Bug #1317436 “onboard memory usage/cpu increase and lockup” : Bugs : at-spi2-core package : Ubuntu

Revision history for this message

Zen25000 (zen25000) wrote on 2014-05-08:

#1

memory usage breakdown Edit (81.3 KiB, text/plain)

Revision history for this message

marmuta (marmuta) wrote on 2014-05-08:

#2

Thanks for reporting this. I've been tracking down memory leaks not long ago and found two so far.

One that leaks for every update of the word suggestions is fixed in trunk:
https://bazaar.launchpad.net/~onboard/onboard/trunk/revision/1803

The other one appears to be caused by libatspi/libdbus. Heap usage still counts against Onboard, but I can reproduce the leak with a trivial C sample, meaning I can't fix it from Onboard. The effects of this leak can be quite massive under the right circumstances. Simply using the Gtk3 version of the synaptic package manager quickly adds 100s of MB to GB Onboard, but that seemed to be the onIy occasion so far. I haven't seen significant heap increases during regular usage.

If you monitor memory usage, please apply commit 1803 first. Then it would be interesting to see if a specific application triggers additional leaks or if there is a more or less consistent increase across all usage.

I'm not sure about the lockup. A crash at the right spot can incapacitate Onboard, but it would usually still show some useless reactions, not lockup completely. Maybe, If you can, keep Onboard running in the terminal and check if there are python tracebacks when it happens again.

Revision history for this message

Francesco Fumanti (frafu) wrote on 2014-05-08:

#3

I just uploaded revision 1805 of trunk into our Snapshots PPA. It should be available as soon as launchpad has finished with building it.
https://launchpad.net/~onboard/+archive/snapshots

Revision history for this message

Zen25000 (zen25000) wrote on 2014-05-09:

#4

memory usage log with notes Edit (161.1 KiB, text/plain)
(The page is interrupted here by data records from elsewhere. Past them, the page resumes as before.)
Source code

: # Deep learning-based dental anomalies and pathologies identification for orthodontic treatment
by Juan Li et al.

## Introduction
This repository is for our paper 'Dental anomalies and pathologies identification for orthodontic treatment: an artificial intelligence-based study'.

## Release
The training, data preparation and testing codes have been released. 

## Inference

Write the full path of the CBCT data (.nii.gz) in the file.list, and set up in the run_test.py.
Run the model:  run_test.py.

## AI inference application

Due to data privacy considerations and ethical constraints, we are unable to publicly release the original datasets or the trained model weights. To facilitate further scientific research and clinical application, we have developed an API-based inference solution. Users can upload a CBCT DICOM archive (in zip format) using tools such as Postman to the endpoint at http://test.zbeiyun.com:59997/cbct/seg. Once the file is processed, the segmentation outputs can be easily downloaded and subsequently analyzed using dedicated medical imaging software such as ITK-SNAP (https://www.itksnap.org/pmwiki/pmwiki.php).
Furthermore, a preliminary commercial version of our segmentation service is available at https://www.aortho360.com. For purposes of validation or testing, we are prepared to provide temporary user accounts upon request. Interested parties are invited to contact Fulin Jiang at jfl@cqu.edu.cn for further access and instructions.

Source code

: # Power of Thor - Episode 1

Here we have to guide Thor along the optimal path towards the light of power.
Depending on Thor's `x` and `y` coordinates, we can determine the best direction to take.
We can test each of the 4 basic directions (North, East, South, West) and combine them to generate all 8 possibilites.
I rebuilt onboard with the patch applied and ran it while the machine was idle for about 16 hours. ( Overnight until 4pm the following day)
On returning to the machine the onboard tray icon refused to open it as before.

During the test there was no direct use of onboard at all and the machine was idle except for the regular system cron jobs plus another two cron jobs one running a speed test to a server hourly and the other checking memory for this test. It was also running hexchat and connected to freenode.
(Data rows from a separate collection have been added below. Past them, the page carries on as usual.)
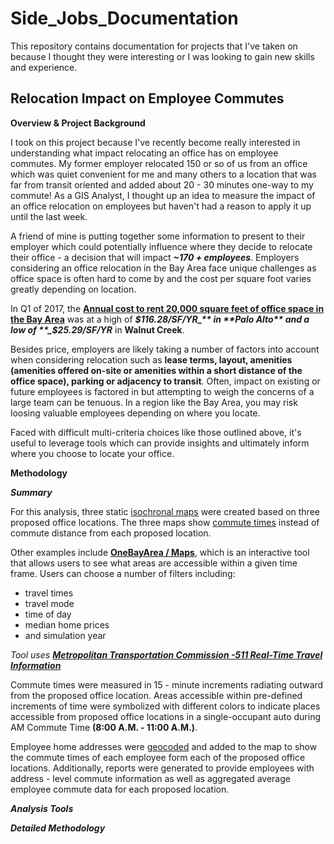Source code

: # Side_Jobs_Documentation
This repository contains documentation for projects that I've taken on because I thought they were interesting or I was looking to gain new skills and experience.

## Relocation Impact on Employee Commutes
**Overview & Project Background**

I took on this project because I've recently become really interested in understanding what impact relocating an office has on employee commutes. My former employer relocated 150 or so of us from an office which was quiet convenient for me and many others to a location that was far from transit oriented and added about 20 - 30 minutes one-way to my commute! As a GIS Analyst, I thought up an idea to measure the impact of an office relocation on employees but haven't had a reason to apply it up until the last week.

A friend of mine is putting together some information to present to their employer which could potentially influence where they decide to relocate their office - a decision that will impact **_~170 + employees_**. Employers considering an office relocation in the Bay Area face unique challenges as office space is often hard to come by and the cost per square foot varies greatly depending on location.

In Q1 of 2017, the [**Annual cost to rent 20,000 square feet of office space in the Bay Area**](http://image-store.slidesharecdn.com/bb2f8eef-f098-402f-8611-205224c4cfd8-original.png) was at a high of **_$116.28/SF/YR_** in **Palo Alto** and a low of **_$25.29/SF/YR_** in **Walnut Creek**.

Besides price, employers are likely taking a number of factors into account when considering relocation such as **lease terms, layout, amenities (amenities offered on-site or amenities within a short distance of the office space), parking or adjacency to transit**. Often, impact on existing or future employees is factored in  but attempting to weigh the concerns of a large team can be tenuous. In a region like the Bay Area, you may risk loosing valuable employees depending on where you locate.

Faced with difficult multi-criteria choices like those outlined above, it's useful to leverage tools which can provide insights and ultimately inform where you choose to locate your office.

**Methodology**

***Summary***

For this analysis, three static [isochronal maps](http://wiki.openstreetmap.org/wiki/Isochrone) were created based on three proposed office locations. The three maps show [commute times](https://en.wikipedia.org/wiki/Isochrone_map#/media/File:Drive_time_isochrones_airports_northern_Finland.png) instead of commute distance from each proposed location.

Other examples include [**OneBayArea / Maps**](http://maps.onebayarea.org/travel_housing/#origin=375+Beale+St,+SF,+CA&mode=da&time=AM&scenario=2010&xyz=9.00/37.7880/-122.3915), which is an interactive tool that allows users to see what areas are accessible within a given time frame. Users can choose a number of filters including:
- travel times
- travel mode
- time of day
- median home prices
- and simulation year

_Tool uses [**Metropolitan Transportation Commission -511 Real-Time Travel Information**](http://511.org/)_

Commute times were measured in 15 - minute increments radiating outward from the proposed office location. Areas accessible within pre-defined increments of time were symbolized with different colors to indicate places accessible from proposed office locations in a single-occupant auto during AM Commute Time **(8:00 A.M. - 11:00 A.M.)**.

Employee home addresses were [geocoded](https://en.wikipedia.org/wiki/Geocoding) and added to the map to show the commute times of each employee form each of the proposed office locations. Additionally, reports were generated to provide employees with address - level commute information as well as aggregated average employee commute data for each proposed location.

***Analysis Tools***

***Detailed Methodology***






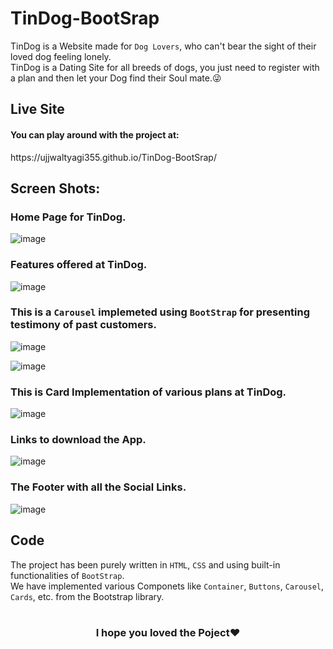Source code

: # TinDog-BootSrap
TinDog is a Website made for `Dog Lovers`, who can't bear the sight of their loved dog feeling lonely.<br />
TinDog is a Dating Site for all breeds of dogs, you just need to register with a plan and then let your Dog find their Soul mate.😜<br />

## Live Site
<h4>You can play around with the project at:</h4>
https://ujjwaltyagi355.github.io/TinDog-BootSrap/

## Screen Shots:

### Home Page for TinDog.
![image](https://user-images.githubusercontent.com/61249902/109505321-7cbdf500-7ac2-11eb-9a03-395e6a2c828b.png)

### Features offered at TinDog.
![image](https://user-images.githubusercontent.com/61249902/109505541-b4c53800-7ac2-11eb-9d64-9a96bf80fd89.png)
 
### This is a `Carousel` implemeted using `BootStrap` for presenting testimony of past customers.

![image](https://user-images.githubusercontent.com/61249902/109505684-dde5c880-7ac2-11eb-8160-653a0f150994.png)

![image](https://user-images.githubusercontent.com/61249902/109505756-f229c580-7ac2-11eb-8223-24804147397e.png)

### This is Card Implementation of various plans at TinDog.

![image](https://user-images.githubusercontent.com/61249902/109506582-ce1ab400-7ac3-11eb-9659-8200e2673b8a.png)


### Links to download the App.

![image](https://user-images.githubusercontent.com/61249902/109506681-ec80af80-7ac3-11eb-9873-8c6513fca4da.png)


### The Footer with all the Social Links.

![image](https://user-images.githubusercontent.com/61249902/109507180-7597e680-7ac4-11eb-99d4-0e6fc05c12a1.png)



## Code
The project has been purely written in `HTML`, `CSS` and using built-in functionalities of `BootStrap`.<br />
We have implemented various Componets like `Container`, `Buttons`, `Carousel`, `Cards`, etc. from the Bootstrap library.
<br/>
<br />
<h3 align="center"> I hope you loved the Poject❤️</h3>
The memory usage increased steadily with time and appears to be still increasing after the lock-up.
Unfortunately I did not run it in a terminal so have no output for that occasion.

I then forcibly killed the process and restarted it (in a terminal) just before the 16:30 cron job, to get an idea of the memory used at start, and followed this with a full breakdown (seconds later).

See notes in attached test results.

The terminal output is interesting at the bottom.

I will re-run with the terminal output piped to a file until it locks again.

Revision history for this message

Zen25000 (zen25000) wrote on 2014-05-10:

#5

continuation of memory use log Edit (3.5 KiB, text/plain)

Following on from the previous post - I let this run overnight again and this morning it had locked up.

The terminal output file was last updated at 02.46 which coincides with memory use of 278MB.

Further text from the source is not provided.